What needs to be done:
Scan the entries for the word "subsection" and return every line that has it.

Entries taken from a collection:

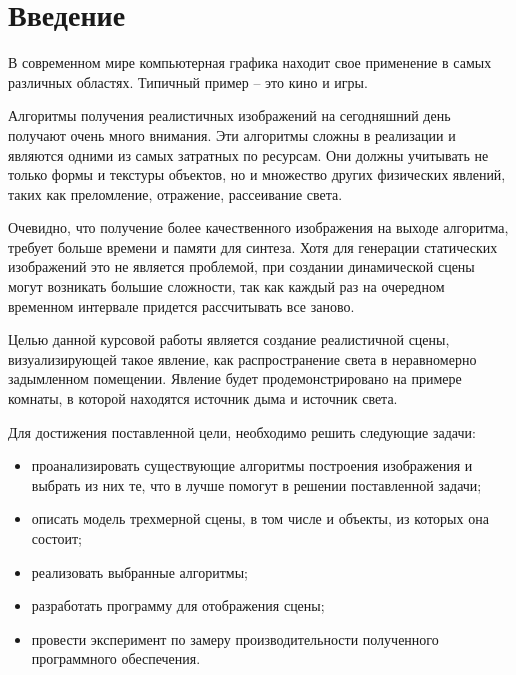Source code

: \chapter*{Введение}

В современном мире компьютерная графика находит свое применение в самых различных областях. Типичный пример – это кино и игры.

Алгоритмы получения реалистичных изображений на сегодняшний день получают очень много внимания. Эти алгоритмы сложны в реализации и являются одними из самых затратных по ресурсам. Они должны учитывать не только формы и текстуры объектов, но и множество других физических явлений, таких как преломление, отражение, рассеивание света.
 
Очевидно, что получение более качественного изображения на выходе алгоритма, требует больше времени и памяти для синтеза. Хотя для генерации статических изображений это не является проблемой, при создании динамической сцены могут возникать большие сложности, так как каждый раз на очередном временном интервале придется рассчитывать все заново.

Целью данной курсовой работы является создание реалистичной сцены, визуализирующей такое явление, как распространение света в неравномерно задымленном помещении. Явление будет продемонстрировано на примере комнаты, в которой находятся источник дыма и источник света.

Для достижения поставленной цели, необходимо решить следующие задачи:
\begin{itemize}[label=---]
	\item проанализировать существующие алгоритмы построения изображения и выбрать из них те, что в лучше помогут в решении поставленной задачи;
	\item описать модель трехмерной сцены, в том числе и объекты, из которых она состоит;
	\item реализовать выбранные алгоритмы;
	\item разработать программу для отображения сцены;
	\item провести эксперимент по замеру производительности полученного программного обеспечения.
\end{itemize}

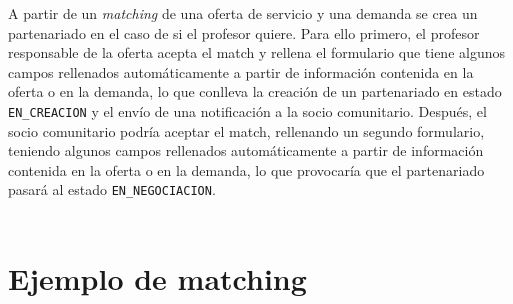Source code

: \documentclass[11pt]{book}
\begin{document}
A partir de un \emph{matching} de una oferta de servicio y una demanda se crea un partenariado en el caso de si el profesor quiere. Para ello primero, el profesor responsable de la oferta acepta el match y rellena el formulario que tiene  algunos campos rellenados automáticamente a partir de información contenida en la oferta o en la demanda, lo que conlleva la creación de un partenariado en estado \texttt{EN\_CREACION} y el envío de una notificación a la socio comunitario. Después, el socio comunitario podría aceptar el match, rellenando un segundo formulario, teniendo algunos campos rellenados automáticamente a partir de información contenida en la oferta o en la demanda, lo que provocaría que el partenariado pasará al estado \texttt{EN\_NEGOCIACION}.\\\\

\section{Ejemplo de matching}
\end{document}
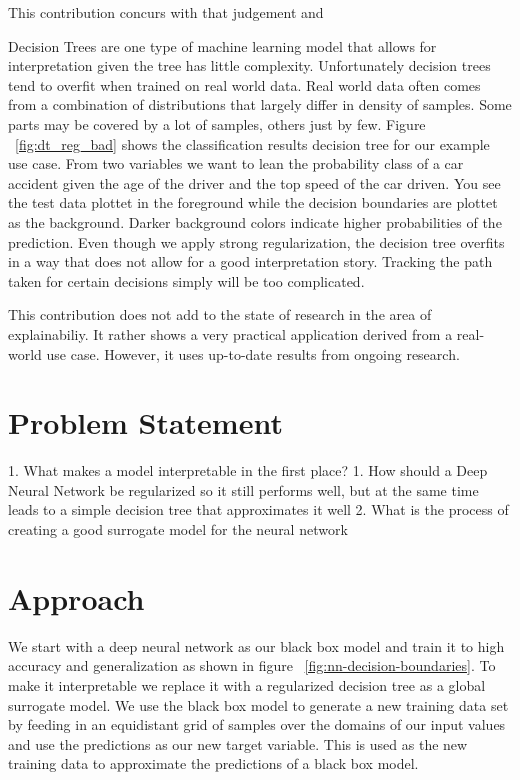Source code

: \documentclass{article} %
\begin{document}
This contribution concurs with that judgement and 

Decision Trees are one type of machine learning model that allows for interpretation given the tree has little complexity. Unfortunately decision trees tend to overfit when trained on real world data. Real world data often comes from a combination of distributions that largely differ in density of samples. Some parts may be covered by a lot of samples, others just by few. Figure ~\ref{fig:dt_reg_bad} shows the classification results decision tree for our example use case. From two variables we want to lean the probability class of a car accident given the age of the driver and the top speed of the car driven. You see the test data plottet in the foreground while the decision boundaries are plottet as the background. Darker background colors indicate higher probabilities of the prediction. Even though we apply strong regularization, the decision tree overfits in a way that does not allow for a good interpretation story. Tracking the path taken for certain decisions simply will be too complicated.

This contribution does not add to the state of research in the area of explainabiliy. It rather shows a very practical application derived from a real-world use case. However, it uses up-to-date results from ongoing research.

\section{Problem Statement}

1. What makes a model interpretable in the first place?
1. How should a Deep Neural Network be regularized so it still performs well, but at the same time leads to a simple decision tree that approximates it well
2. What is the process of creating a good surrogate model for the neural network

\section{Approach}

We start with a deep neural network as our black box model and train it to high accuracy and generalization as shown in figure ~\ref{fig:nn-decision-boundaries}. To make it interpretable we replace it with a regularized decision tree as a global surrogate model. We use the black box model to generate a new training data set by feeding in an equidistant grid of samples over the domains of our input values and use the predictions as our new target variable. This is used as the new training data to approximate the predictions of a black box model.
\end{document}

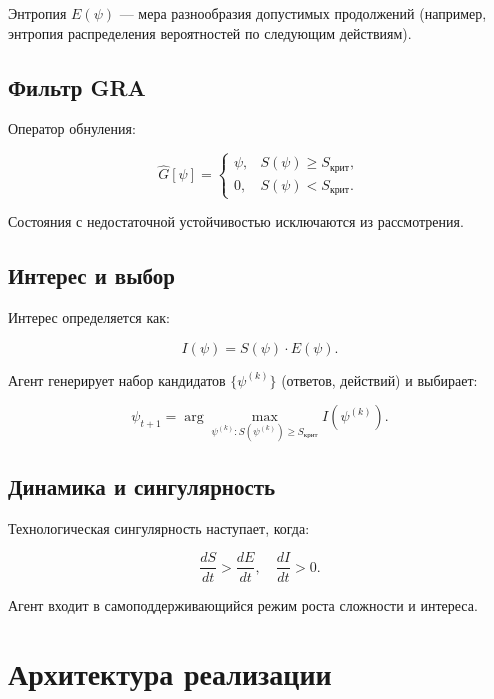 \documentclass[12pt,a4paper]{article}
\begin{document}
Энтропия $E(\psi)$ — мера разнообразия допустимых продолжений (например, энтропия распределения вероятностей по следующим действиям).

\subsection{Фильтр GRA}

Оператор обнуления:

\begin{equation}
\hat{G}[\psi] = \begin{cases}
\psi, & S(\psi) \ge S_{\text{крит}},\\
0, & S(\psi) < S_{\text{крит}}.
\end{cases}
\end{equation}

Состояния с недостаточной устойчивостью исключаются из рассмотрения.

\subsection{Интерес и выбор}

Интерес определяется как:

\begin{equation}
I(\psi) = S(\psi) \cdot E(\psi).
\end{equation}

Агент генерирует набор кандидатов $\{\psi^{(k)}\}$ (ответов, действий) и выбирает:

\begin{equation}
\psi_{t+1} = \arg\max_{\psi^{(k)}: S(\psi^{(k)}) \ge S_{\text{крит}}} I(\psi^{(k)}).
\end{equation}

\subsection{Динамика и сингулярность}

Технологическая сингулярность наступает, когда:

\begin{equation}
\frac{dS}{dt} > \frac{dE}{dt}, \quad \frac{dI}{dt} > 0.
\end{equation}

Агент входит в самоподдерживающийся режим роста сложности и интереса.

\section{Архитектура реализации}
\end{document}
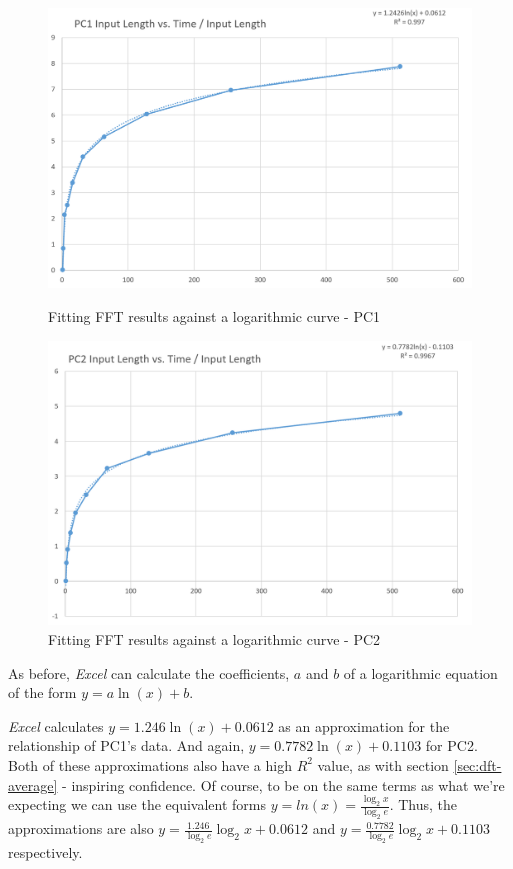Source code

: \documentclass[]{article}
\begin{document}
\begin{figure}[!htbp]
	\centering
	\begin{minipage}[b]{0.4\textwidth}
		\includegraphics[width=\linewidth]{csv/pc1-fft-fit}
		\caption{Fitting FFT results against a logarithmic curve - PC1\label{fig:pc1-fft-fit}}
	\end{minipage}
	\hfill
	\begin{minipage}[b]{0.4\textwidth}
		\includegraphics[width=\linewidth]{csv/pc2-fft-fit}
		\caption{Fitting FFT results against a logarithmic curve - PC2\label{fig:pc2-fft-fit}}
	\end{minipage}
\end{figure}

As before, \emph{Excel} can calculate the coefficients, $a$ and $b$ of a logarithmic equation of the form $y = a\ln(x) + b$.

\emph{Excel} calculates $y = 1.246\ln(x) + 0.0612$ as an approximation for the relationship of PC1's data. And again, $y = 0.7782\ln(x) + 0.1103$ for PC2. Both of these approximations also have a high $R^2$ value, as with section \ref{sec:dft-average} - inspiring confidence. Of course, to be on the same terms as what we're expecting we can use the equivalent forms $y = ln(x) = \frac{\log_2{x}}{\log_2{e}}$. Thus, the approximations are also $y = \frac{1.246}{\log_2{e}}\log_2{x} + 0.0612$ and $y = \frac{0.7782}{\log_2{e}}\log_2{x} + 0.1103$ respectively.
\end{document}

Response to the task:
\subsection{Фильтр GRA}
\subsection{Интерес и выбор}
\subsection{Динамика и сингулярность}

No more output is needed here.